Something else I enjoyed was the interior ambiance. While the look is hardly ritzy, there’s some padding on the dash and – more importantly to me – on the door tops where my elbow rests. The last is even more valuable thanks to the low door sill and high, commanding driving position, both of which I really appreciate. Less appreciated is that the seat cushion is tilted back too far for me, leaving the front edge cutting into the backs of my knees, but that may only be a “personal problem.” Another surprising nicety is that – with the pull of a lever – the front seats slide far forward to reveal a sizeable opening to the roomy rear seat, and then slide back to their preset positions. Visibility is reasonably good: okay to the front corners, fine over the shoulder (partly because the roof pillar is far back on this 2-door body), and fair to the rear corners, which is helped when backing by a wide-angle rearview camera and large 7-inch dash screen. Totally unexpected for a car in this class were the heated steering wheel and ventilated driver seat (passengers have to do without), both of which are included in an $1800 Premium Package that also brings leather upholstery, a sunroof, and an auto-dimming mirror with Homelink transmitter – a luxury bargain. Far less of a bargain was another $1800 option, the Technology Package, along with various mats and such that added $285. Backing those out of the bottom line would have left our Koup at $23,400 (rather than $25,285), which strikes me as a great deal.

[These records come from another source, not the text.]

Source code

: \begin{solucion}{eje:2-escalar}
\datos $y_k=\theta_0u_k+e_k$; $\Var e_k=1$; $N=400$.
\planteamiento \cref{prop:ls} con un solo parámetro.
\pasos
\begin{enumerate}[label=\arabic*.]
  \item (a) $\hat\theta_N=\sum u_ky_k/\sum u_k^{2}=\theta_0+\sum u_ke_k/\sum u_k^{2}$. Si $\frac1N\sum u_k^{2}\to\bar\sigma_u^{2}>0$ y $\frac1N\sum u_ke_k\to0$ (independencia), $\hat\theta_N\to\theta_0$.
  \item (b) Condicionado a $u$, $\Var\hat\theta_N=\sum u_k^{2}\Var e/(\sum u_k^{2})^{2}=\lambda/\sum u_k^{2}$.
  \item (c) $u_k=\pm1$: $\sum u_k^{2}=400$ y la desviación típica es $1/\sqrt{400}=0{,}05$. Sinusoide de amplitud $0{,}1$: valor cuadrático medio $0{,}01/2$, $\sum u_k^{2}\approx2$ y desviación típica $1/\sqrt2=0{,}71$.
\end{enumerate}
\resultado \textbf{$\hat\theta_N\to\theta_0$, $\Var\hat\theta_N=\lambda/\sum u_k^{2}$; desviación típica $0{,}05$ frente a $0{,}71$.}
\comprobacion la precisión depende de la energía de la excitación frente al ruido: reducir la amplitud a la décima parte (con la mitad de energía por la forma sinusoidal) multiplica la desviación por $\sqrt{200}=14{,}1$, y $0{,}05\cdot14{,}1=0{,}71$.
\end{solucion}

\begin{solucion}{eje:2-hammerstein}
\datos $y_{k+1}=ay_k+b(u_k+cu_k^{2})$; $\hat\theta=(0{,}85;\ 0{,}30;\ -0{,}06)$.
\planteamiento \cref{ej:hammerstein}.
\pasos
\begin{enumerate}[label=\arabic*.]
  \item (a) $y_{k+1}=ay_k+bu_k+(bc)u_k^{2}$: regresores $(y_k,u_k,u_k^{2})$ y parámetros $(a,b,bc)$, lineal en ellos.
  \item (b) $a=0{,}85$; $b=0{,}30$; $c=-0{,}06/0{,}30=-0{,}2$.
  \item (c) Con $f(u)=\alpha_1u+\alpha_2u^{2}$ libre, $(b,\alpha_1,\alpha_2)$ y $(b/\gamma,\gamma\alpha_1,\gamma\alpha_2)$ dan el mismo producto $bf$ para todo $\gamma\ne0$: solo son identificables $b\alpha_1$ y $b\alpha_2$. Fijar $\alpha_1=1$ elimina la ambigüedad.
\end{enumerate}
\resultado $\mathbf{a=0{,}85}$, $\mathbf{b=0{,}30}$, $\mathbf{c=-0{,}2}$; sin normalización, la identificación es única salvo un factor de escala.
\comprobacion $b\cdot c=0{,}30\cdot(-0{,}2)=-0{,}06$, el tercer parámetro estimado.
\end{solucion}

When it comes right down to it, my only complaint with the Koup concerns the cargo area. Not that it isn’t big enough – it’s really quite roomy – but rather that the folded rear seat backs rest a good 5 inches above the level of the cargo floor (which makes it hard to slide bulky cargo forward), and after the latches are released from the trunk area, the seat backs don’t drop without a push. But that’s really about it.
When I was growing up, no self-respecting car guy would ever be caught dead driving a 4-door. That general attitude has changed now, and so has mine; Forte’s 4-door hatchback version would now be my preference. But for anyone drawn to the sporty demeanor of a 2-door, Kia has clearly scored a major coup with the Koup.